6 Conclusion: A Point of View of a Rice Breeder

Based on the literature in rice and in other species, the ability to do genomic prediction and the value of applying genomic selection to rice breeding programs are beyond question. The capacity to estimate the prediction values and the key datasets and models that underlie the estimation of GEBVs is also very well understood. The marker resources and phenotyping capacity in rice are present and available at this point to even the most remote breeding organizations. Furthermore, the rules that describe how quantitative trait variation is inherited in populations are well understood, and it would seem the infinitesimal model applies to quantitative traits in rice in most cases. What remains to capture the full value of this technology is the reorientation of rice breeding programs around a short-cycle recurrent selection strategy within a defined gene pool. During that transition, genomic prediction can additionally be helpful for improving selection within cohorts and save money on field evaluation. As a result, generating genotype data or building an analytical pipeline is often not the starting point for implementation of genomic selection in most programs. Clear business rules for data collection and management, clearly defined best practices for parental selection, and a commitment to work within elite gene pools must come first. Second to these foundational activities, breeding programs must standardize and systematize their operations in such a way that resources are optimized, workflows are clear, and breeders are not spending inordinate amounts of time managing logistics. Field work needs to focus more on data quality and data collection, reserving selection decisions for after data has been collected, analyzed, and interpreted. Marker systems for routine genotyping are also necessary but must be developed such that the genotype data is specifically informative to the breeding germplasm of interest.
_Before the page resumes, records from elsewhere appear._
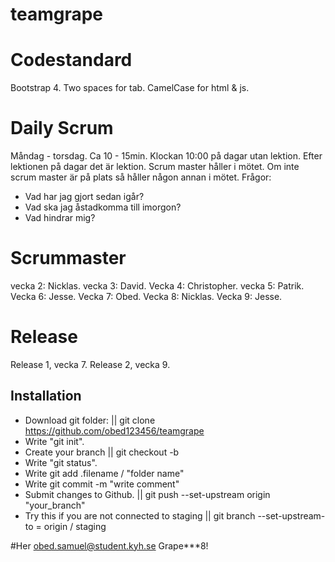 # teamgrape

# Codestandard
Bootstrap 4.
Two spaces for tab.
CamelCase for html & js.

# Daily Scrum
Måndag - torsdag.
Ca 10 - 15min.
Klockan 10:00 på dagar utan lektion.
Efter lektionen på dagar det är lektion.
Scrum master håller i mötet. Om inte scrum master är på plats så håller någon annan i mötet.
Frågor:
- Vad har jag gjort sedan igår?
- Vad ska jag åstadkomma till imorgon?
- Vad hindrar mig?


# Scrummaster
vecka 2: Nicklas.
vecka 3: David.
Vecka 4: Christopher.
vecka 5: Patrik.
Vecka 6: Jesse.
Vecka 7: Obed.
Vecka 8: Nicklas.
Vecka 9: Jesse.

# Release
Release 1, vecka 7.
Release 2, vecka 9.

## Installation

- Download git folder: || git clone https://github.com/obed123456/teamgrape
- Write "git init".
- Create your branch || git checkout -b
- Write "git status".
- Write git add .filename / "folder name"
- Write git commit -m "write comment"
- Submit changes to Github. || git push --set-upstream origin "your_branch"
- Try this if you are not connected to staging || git branch --set-upstream-to = origin / staging

#Her
obed.samuel@student.kyh.se
Grape***8!
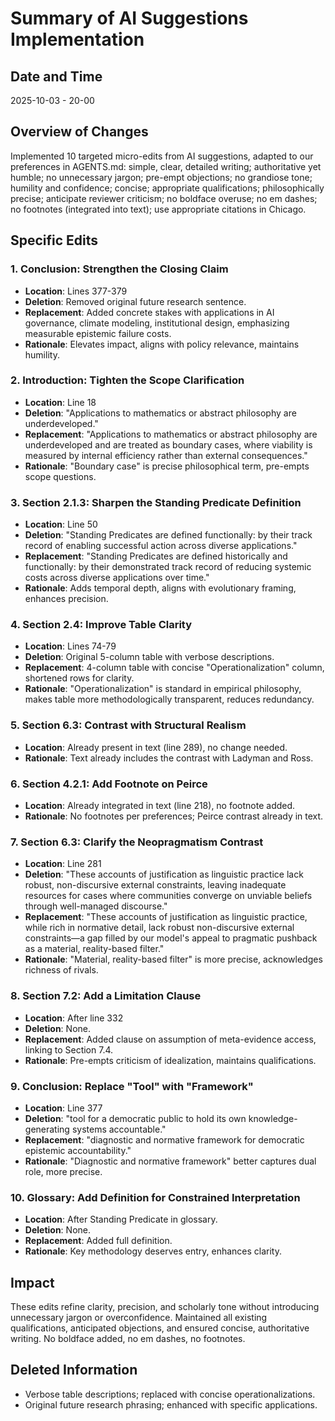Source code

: # Summary of AI Suggestions Implementation

## Date and Time
2025-10-03 - 20-00

## Overview of Changes
Implemented 10 targeted micro-edits from AI suggestions, adapted to our preferences in AGENTS.md: simple, clear, detailed writing; authoritative yet humble; no unnecessary jargon; pre-empt objections; no grandiose tone; humility and confidence; concise; appropriate qualifications; philosophically precise; anticipate reviewer criticism; no boldface overuse; no em dashes; no footnotes (integrated into text); use appropriate citations in Chicago.

## Specific Edits

### 1. Conclusion: Strengthen the Closing Claim
- **Location**: Lines 377-379
- **Deletion**: Removed original future research sentence.
- **Replacement**: Added concrete stakes with applications in AI governance, climate modeling, institutional design, emphasizing measurable epistemic failure costs.
- **Rationale**: Elevates impact, aligns with policy relevance, maintains humility.

### 2. Introduction: Tighten the Scope Clarification
- **Location**: Line 18
- **Deletion**: "Applications to mathematics or abstract philosophy are underdeveloped."
- **Replacement**: "Applications to mathematics or abstract philosophy are underdeveloped and are treated as boundary cases, where viability is measured by internal efficiency rather than external consequences."
- **Rationale**: "Boundary case" is precise philosophical term, pre-empts scope questions.

### 3. Section 2.1.3: Sharpen the Standing Predicate Definition
- **Location**: Line 50
- **Deletion**: "Standing Predicates are defined functionally: by their track record of enabling successful action across diverse applications."
- **Replacement**: "Standing Predicates are defined historically and functionally: by their demonstrated track record of reducing systemic costs across diverse applications over time."
- **Rationale**: Adds temporal depth, aligns with evolutionary framing, enhances precision.

### 4. Section 2.4: Improve Table Clarity
- **Location**: Lines 74-79
- **Deletion**: Original 5-column table with verbose descriptions.
- **Replacement**: 4-column table with concise "Operationalization" column, shortened rows for clarity.
- **Rationale**: "Operationalization" is standard in empirical philosophy, makes table more methodologically transparent, reduces redundancy.

### 5. Section 6.3: Contrast with Structural Realism
- **Location**: Already present in text (line 289), no change needed.
- **Rationale**: Text already includes the contrast with Ladyman and Ross.

### 6. Section 4.2.1: Add Footnote on Peirce
- **Location**: Already integrated in text (line 218), no footnote added.
- **Rationale**: No footnotes per preferences; Peirce contrast already in text.

### 7. Section 6.3: Clarify the Neopragmatism Contrast
- **Location**: Line 281
- **Deletion**: "These accounts of justification as linguistic practice lack robust, non-discursive external constraints, leaving inadequate resources for cases where communities converge on unviable beliefs through well-managed discourse."
- **Replacement**: "These accounts of justification as linguistic practice, while rich in normative detail, lack robust non-discursive external constraints—a gap filled by our model's appeal to pragmatic pushback as a material, reality-based filter."
- **Rationale**: "Material, reality-based filter" is more precise, acknowledges richness of rivals.

### 8. Section 7.2: Add a Limitation Clause
- **Location**: After line 332
- **Deletion**: None.
- **Replacement**: Added clause on assumption of meta-evidence access, linking to Section 7.4.
- **Rationale**: Pre-empts criticism of idealization, maintains qualifications.

### 9. Conclusion: Replace "Tool" with "Framework"
- **Location**: Line 377
- **Deletion**: "tool for a democratic public to hold its own knowledge-generating systems accountable."
- **Replacement**: "diagnostic and normative framework for democratic epistemic accountability."
- **Rationale**: "Diagnostic and normative framework" better captures dual role, more precise.

### 10. Glossary: Add Definition for Constrained Interpretation
- **Location**: After Standing Predicate in glossary.
- **Deletion**: None.
- **Replacement**: Added full definition.
- **Rationale**: Key methodology deserves entry, enhances clarity.

## Impact
These edits refine clarity, precision, and scholarly tone without introducing unnecessary jargon or overconfidence. Maintained all existing qualifications, anticipated objections, and ensured concise, authoritative writing. No boldface added, no em dashes, no footnotes.

## Deleted Information
- Verbose table descriptions; replaced with concise operationalizations.
- Original future research phrasing; enhanced with specific applications.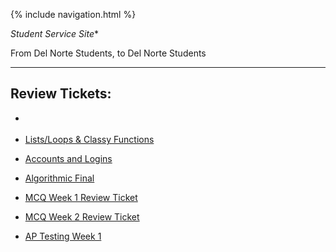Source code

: {% include navigation.html %}

*Student Service Site**

From Del Norte Students, to Del Norte Students

----- 

Review Tickets:
-----


* [](https://github.com/vaishavijay/vaishavijay.github.io/issues/2)

* [Lists/Loops & Classy Functions](https://github.com/vaishavijay/vaishavijay.github.io/issues/7)

* [Accounts and Logins](https://github.com/vaishavijay/vaishavijay.github.io/issues/3)

* [Algorithmic Final](https://github.com/vaishavijay/vaishavijay.github.io/issues/1)

* [MCQ Week 1 Review Ticket](https://github.com/vaishavijay/vaishavijay.github.io/issues/4)

* [MCQ Week 2 Review Ticket](https://github.com/vaishavijay/vaishavijay.github.io/issues/5)

* [AP Testing Week 1](https://github.com/vaishavijay/vaishavijay.github.io/issues/6)
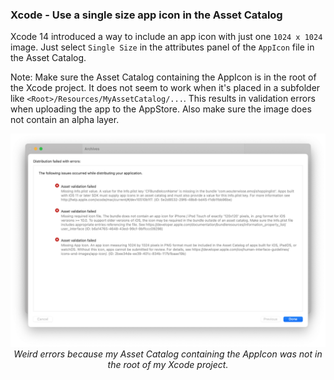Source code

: ### Xcode - Use a single size app icon in the Asset Catalog
Xcode 14 introduced a way to include an app icon with just one `1024 x 1024` image. Just select `Single Size` in the attributes panel of the `AppIcon` file in the Asset Catalog.<br />

Note: Make sure the Asset Catalog containing the AppIcon is in the root of the Xcode project. It does not seem to work when it's placed in a subfolder like `<Root>/Resources/MyAssetCatalog/...`. This results in validation errors when uploading the app to the AppStore. Also make sure the image does not contain an alpha layer.

<div align="center">
   <img src="assets/validation-errors.png">
   <br />
   <em>Weird errors because my Asset Catalog containing the AppIcon was not in the root of my Xcode project.</em>
</div>
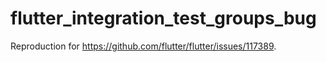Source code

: # flutter_integration_test_groups_bug

Reproduction for https://github.com/flutter/flutter/issues/117389.
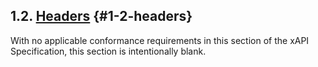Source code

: ## 1.2. [Headers](https://github.com/adlnet/xAPI-Spec/blob/1.0.3/xAPI-Communication.md#headers) {#1-2-headers}

With no applicable conformance requirements in this section of the xAPI Specification, this section is intentionally blank.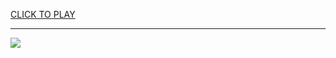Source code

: 
<a href="https://premium76.site?title=snake_io_games&ref=12M">CLICK TO PLAY</a></h3>
<hr>

<a href="https://premium76.site?title=snake_io_games&ref=12M"><img src="https://clearcache.store/games.png"></a>


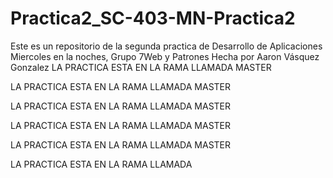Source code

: # Practica2_SC-403-MN-Practica2
Este es un repositorio de la segunda practica de  Desarrollo de Aplicaciones  Miercoles en la noches, Grupo 7Web y Patrones Hecha por Aaron Vásquez Gonzalez 
LA PRACTICA ESTA EN LA RAMA LLAMADA MASTER



LA PRACTICA ESTA EN LA RAMA LLAMADA MASTER



LA PRACTICA ESTA EN LA RAMA LLAMADA MASTER



LA PRACTICA ESTA EN LA RAMA LLAMADA MASTER



LA PRACTICA ESTA EN LA RAMA LLAMADA MASTER



LA PRACTICA ESTA EN LA RAMA LLAMADA 



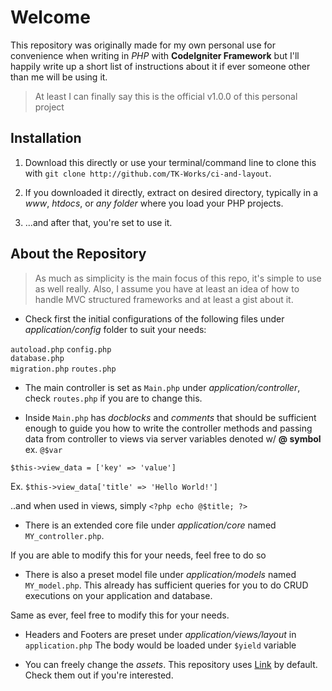 # Welcome #

This repository was originally made for my own personal use for convenience when writing in *PHP* with **CodeIgniter Framework** but I'll happily write up a short list of instructions about it if ever someone other than me will be using it.

> At least I can finally say this is the official v1.0.0 of this personal project

## Installation ##

1. Download this directly or use your terminal/command line to clone this with `git clone http://github.com/TK-Works/ci-and-layout`.

2. If you downloaded it directly, extract on desired directory, typically in a *www*, *htdocs*, or *any folder* where you load your PHP projects.

3. ...and after that, you're set to use it.

## About the Repository ##

> As much as simplicity is the main focus of this repo, it's simple to use as well really.
> Also, I assume you have at least an idea of how to handle MVC structured frameworks and at least a gist about it.  

- Check first the initial configurations of the following files under *application/config* folder to suit your needs:

`autoload.php`
`config.php`  
`database.php`  
`migration.php`
`routes.php`

- The main controller is set as `Main.php` under *application/controller*, check `routes.php` if you are to change this.

- Inside `Main.php` has *docblocks* and *comments* that should be sufficient enough to guide you how to write the controller methods and passing data from controller to views via server variables denoted w/ **@ symbol** ex. `@$var`

`$this->view_data = ['key' => 'value']`

Ex. `$this->view_data['title' => 'Hello World!']`

..and when used in views, simply `<?php echo @$title; ?>`

- There is an extended core file under *application/core* named `MY_controller.php`.

If you are able to modify this for your needs, feel free to do so

- There is also a preset model file under *application/models* named `MY_model.php`. This already has sufficient queries for you to do CRUD executions on your application and database.

Same as ever, feel free to modify this for your needs.

- Headers and Footers are preset under *application/views/layout* in `application.php`
The body would be loaded under `$yield` variable

- You can freely change the *assets*. This repository uses [Link](https://materializecss.com/ "Materialize") by default. Check them out if you're interested.
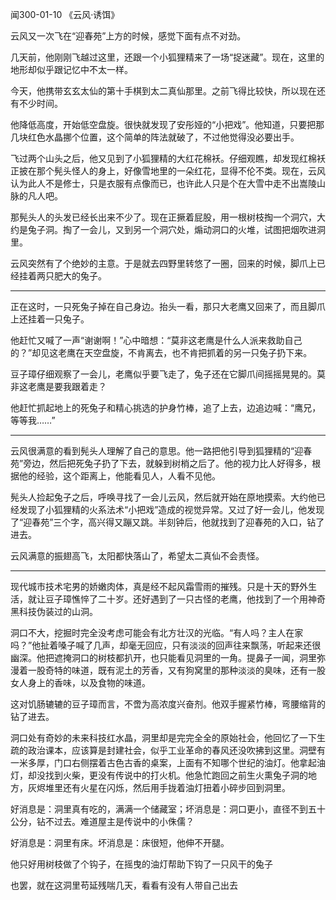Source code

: 闻300-01-10 《云风·诱饵》

云风又一次飞在“迎春苑”上方的时候，感觉下面有点不对劲。

几天前，他刚刚飞越过这里，还跟一个小狐狸精来了一场“捉迷藏”。现在，这里的地形却似乎跟记忆中不太一样。

今天，他携带玄玄太仙的第十手棋到太二真仙那里。之前飞得比较快，所以现在还有不少时间。

他降低高度，开始低空盘旋。很快就发现了安彤娅的“小把戏”。他知道，只要把那几块红色水晶挪个位置，这个简单的阵法就破了，不过他觉得没必要出手。

飞过两个山头之后，他又见到了小狐狸精的大红花棉袄。仔细观瞧，却发现红棉袄正披在那个髡头怪人的身上，好像雪地里的一朵红花，显得不伦不类。现在，云风认为此人不是修士，只是衣服有点像而已，也许此人只是个在大雪中走不出嵩陵山脉的凡人吧。

那髡头人的头发已经长出来不少了。现在正撅着屁股，用一根树枝掏一个洞穴，大约是兔子洞。掏了一会儿，又到另一个洞穴处，煽动洞口的火堆，试图把烟吹进洞里。

云风突然有了个绝妙的主意。于是就去四野里转悠了一圈，回来的时候，脚爪上已经挂着两只肥大的兔子。

***

正在这时，一只死兔子掉在自己身边。抬头一看，那只大老鹰又回来了，而且脚爪上还挂着一只兔子。

他赶忙又喊了一声“谢谢啊！”心中暗想：“莫非这老鹰是什么人派来救助自己的？”却见这老鹰在天空盘旋，不肯离去，也不肯把抓着的另一只兔子扔下来。

豆子璋仔细观察了一会儿，老鹰似乎要飞走了，兔子还在它脚爪间摇摇晃晃的。莫非这老鹰是要我跟着走？

他赶忙抓起地上的死兔子和精心挑选的护身竹棒，追了上去，边追边喊：“鹰兄，等等我……”

***

云风很满意的看到髡头人理解了自己的意思。他一路把他引导到狐狸精的“迎春苑”旁边，然后把死兔子扔了下去，就躲到树梢之后了。他的视力比人好得多，根据他的经验，这个距离上，他能看见人，人看不见他。

髡头人捡起兔子之后，呼唤寻找了一会儿云风，然后就开始在原地摸索。大约他已经发现了小狐狸精的火系法术“小把戏”造成的视觉异常。又过了好一会儿，他发现了“迎春苑”三个字，高兴得又蹦又跳。半刻钟后，他就找到了迎春苑的入口，钻了进去。

云风满意的振翅高飞，太阳都快落山了，希望太二真仙不会责怪。

***

现代城市技术宅男的娇嫩肉体，真是经不起风霜雪雨的摧残。只是十天的野外生活，就让豆子璋憔悴了二十岁。还好遇到了一只古怪的老鹰，他找到了一个用神奇黑科技伪装过的山洞。

洞口不大，挖掘时完全没考虑可能会有北方壮汉的光临。“有人吗？主人在家吗？”他扯着嗓子喊了几声，却毫无回应，只有淡淡的回声往来飘荡，听起来还很幽深。他把遮掩洞口的树枝都扒开，也只能看见洞里的一角。提鼻子一闻，洞里弥漫着一股奇特的味道，既有泥土的芳香，又有狗窝里的那种淡淡的臭味，还有一股女人身上的香味，以及食物的味道。

这对饥肠辘辘的豆子璋而言，不啻为高浓度兴奋剂。他双手握紧竹棒，弯腰缩背的钻了进去。

洞口处有奇妙的未来科技红水晶，洞里却是完完全全的原始社会，他回忆了一下生疏的政治课本，应该算是封建社会，似乎工业革命的春风还没吹拂到这里。洞壁有一米多厚，门口右侧摆着古色古香的桌案，上面有不知哪个世纪的油灯。他拿起油灯，却没找到火柴，更没有传说中的打火机。他急忙跑回之前生火熏兔子洞的地方，灰烬堆里还有火星在闪烁，然后用手拢着油灯扭着小碎步回到洞里。

好消息是：洞里真有吃的，满满一个储藏室；坏消息是：洞口更小，直径不到五十公分，钻不过去。难道屋主是传说中的小侏儒？

好消息是：洞里有床。坏消息是：床很短，他伸不开腿。

他只好用树枝做了个钩子，在摇曳的油灯帮助下钩了一只风干的兔子



也罢，就在这洞里苟延残喘几天，看看有没有人带自己出去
The public rice literature to date has largely focused on questions related to if predictions work in rice or how to optimize prediction accuracy. Very few rice publications address how predictions can be practically applied to enhanced rates of genetic gain. As a result, in an attempt to modernize many breeders get stuck in “proof of concept purgatory” by trying to replicate analyses done by others. Breeders seeking to improve their strategy would instead be benefited from considering whether the appropriate foundations are laid in their programs and then considering carefully what the entry points for prediction are in their stated breeding strategy. Commercial breeding programs may have the advantage of having the freedom to invest resources in additional capital or operational expenditures up front in order to capture value in the long term. However as budgets are often tight, fixed, or subject to congressional approval for publicly funded programs, cost saving adjustments to the breeding strategy (such as applying a sparse testing design or implementing rapid generation advance for line fixation) may liberate resources in the short term which can be applied to laying the proper foundations for a fully genomic prediction-enabled breeding strategy.